Debería escupirlo, enjuagarse vigorosamente. En cambio, algo primario la dominó—trabajando la garganta mientras lo tragaba, la cálida y viscosa carga deslizándose hacia su vientre.
—¿Qué demonios me está pasando? —murmuró para sí misma, su voz perdida en el rugido del agua. Mirando hacia abajo, vio la evidencia: sus labios vaginales hinchados y húmedos, la excitación mezclándose con el flujo de la ducha, los muslos brillando no solo por el agua. ¿Quién podría culparla? El cuerpo reaccionaba por sí mismo—los pezones tensamente erizados, el clítoris palpitando levemente por la caída de adrenalina. No tenía nada que ver con su brújula moral, nada que ver con traicionar a Jones. Solo biología, de la misma manera que sus clientes tenían erecciones sin necesariamente desearlo.
Sus piernas se separaron instintivamente, un pie levantándose hacia el banco de la ducha mientras su mano se desviaba hacia el sur.

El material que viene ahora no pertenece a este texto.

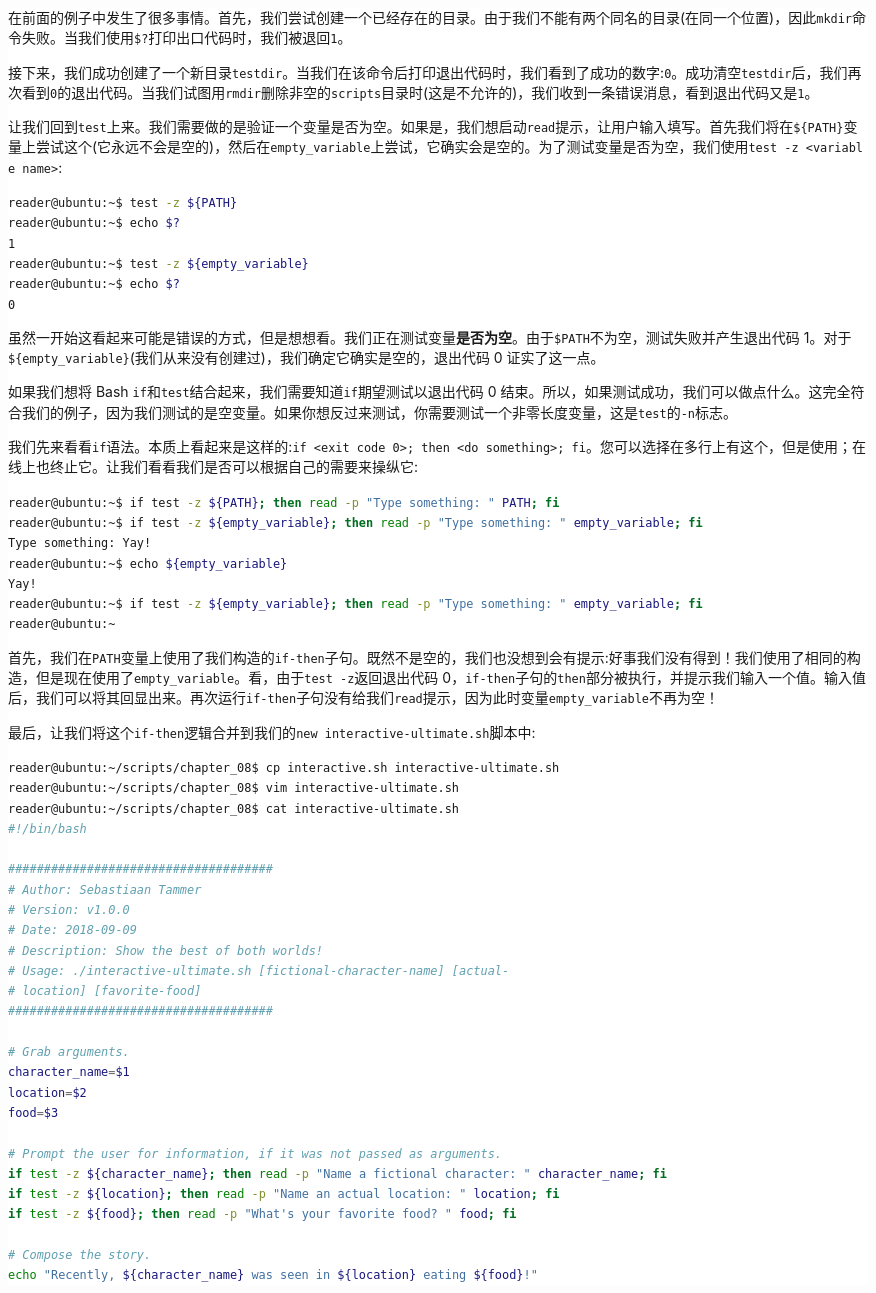 在前面的例子中发生了很多事情。首先，我们尝试创建一个已经存在的目录。由于我们不能有两个同名的目录(在同一个位置)，因此`mkdir`命令失败。当我们使用`$?`打印出口代码时，我们被退回`1`。

接下来，我们成功创建了一个新目录`testdir`。当我们在该命令后打印退出代码时，我们看到了成功的数字:`0`。成功清空`testdir`后，我们再次看到`0`的退出代码。当我们试图用`rmdir`删除非空的`scripts`目录时(这是不允许的)，我们收到一条错误消息，看到退出代码又是`1`。

让我们回到`test`上来。我们需要做的是验证一个变量是否为空。如果是，我们想启动`read`提示，让用户输入填写。首先我们将在`${PATH}`变量上尝试这个(它永远不会是空的)，然后在`empty_variable`上尝试，它确实会是空的。为了测试变量是否为空，我们使用`test -z <variable name>`:

```sh
reader@ubuntu:~$ test -z ${PATH}
reader@ubuntu:~$ echo $?
1
reader@ubuntu:~$ test -z ${empty_variable}
reader@ubuntu:~$ echo $?
0
```

虽然一开始这看起来可能是错误的方式，但是想想看。我们正在测试变量**是否为空**。由于`$PATH`不为空，测试失败并产生退出代码 1。对于`${empty_variable}`(我们从来没有创建过)，我们确定它确实是空的，退出代码 0 证实了这一点。

如果我们想将 Bash `if`和`test`结合起来，我们需要知道`if`期望测试以退出代码 0 结束。所以，如果测试成功，我们可以做点什么。这完全符合我们的例子，因为我们测试的是空变量。如果你想反过来测试，你需要测试一个非零长度变量，这是`test`的`-n`标志。

我们先来看看`if`语法。本质上看起来是这样的:`if <exit code 0>; then <do something>; fi`。您可以选择在多行上有这个，但是使用；在线上也终止它。让我们看看我们是否可以根据自己的需要来操纵它:

```sh
reader@ubuntu:~$ if test -z ${PATH}; then read -p "Type something: " PATH; fi
reader@ubuntu:~$ if test -z ${empty_variable}; then read -p "Type something: " empty_variable; fi
Type something: Yay!
reader@ubuntu:~$ echo ${empty_variable} 
Yay!
reader@ubuntu:~$ if test -z ${empty_variable}; then read -p "Type something: " empty_variable; fi
reader@ubuntu:~
```

首先，我们在`PATH`变量上使用了我们构造的`if-then`子句。既然不是空的，我们也没想到会有提示:好事我们没有得到！我们使用了相同的构造，但是现在使用了`empty_variable`。看，由于`test -z`返回退出代码 0，`if-then`子句的`then`部分被执行，并提示我们输入一个值。输入值后，我们可以将其回显出来。再次运行`if-then`子句没有给我们`read`提示，因为此时变量`empty_variable`不再为空！

最后，让我们将这个`if-then`逻辑合并到我们的`new interactive-ultimate.sh`脚本中:

```sh
reader@ubuntu:~/scripts/chapter_08$ cp interactive.sh interactive-ultimate.sh
reader@ubuntu:~/scripts/chapter_08$ vim interactive-ultimate.sh 
reader@ubuntu:~/scripts/chapter_08$ cat interactive-ultimate.sh 
#!/bin/bash

#####################################
# Author: Sebastiaan Tammer
# Version: v1.0.0
# Date: 2018-09-09
# Description: Show the best of both worlds!
# Usage: ./interactive-ultimate.sh [fictional-character-name] [actual-
# location] [favorite-food]
#####################################

# Grab arguments.
character_name=$1
location=$2
food=$3

# Prompt the user for information, if it was not passed as arguments.
if test -z ${character_name}; then read -p "Name a fictional character: " character_name; fi
if test -z ${location}; then read -p "Name an actual location: " location; fi
if test -z ${food}; then read -p "What's your favorite food? " food; fi

# Compose the story.
echo "Recently, ${character_name} was seen in ${location} eating ${food}!"
```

Los dedos rozaron sus pliegues, resbaladizos de necesidad, pero se contuvo, golpeando la palma contra los azulejos en su lugar. No. No aquí, no así. Aun así, la atracción sexual hacia Kyle aumentaba, era innegable ahora.
Volviendo a su cuerpo, agarró la esponja y una pastilla de jabón, espumándola hasta formar una espuma abundante. Comenzando por su cuello, frotó en círculos firmes, descendiendo por su clavícula donde su semen había goteado. La piel allí hormigueaba con el recuerdo—el caliente salpicón, enfriándose pegajoso. Más abajo, sus manos acunaron sus enormes pechos, pesados y llenos, el jabón burbujeando entre ellos. Recordó exactamente la sensación de su verga encajada allí: gruesa con venas pulsando contra las curvas internas tiernas, la cabeza dilatada rozando su barbilla como si perteneciera ahí. Mientras frotaba jabón alrededor de su escote, los dedos amasando la suave carne, imitó la presión inconscientemente—presionando sus pechos juntos, imaginando el arrastre de su eje deslizándose a través, la fricción que lo había hecho erupcionar.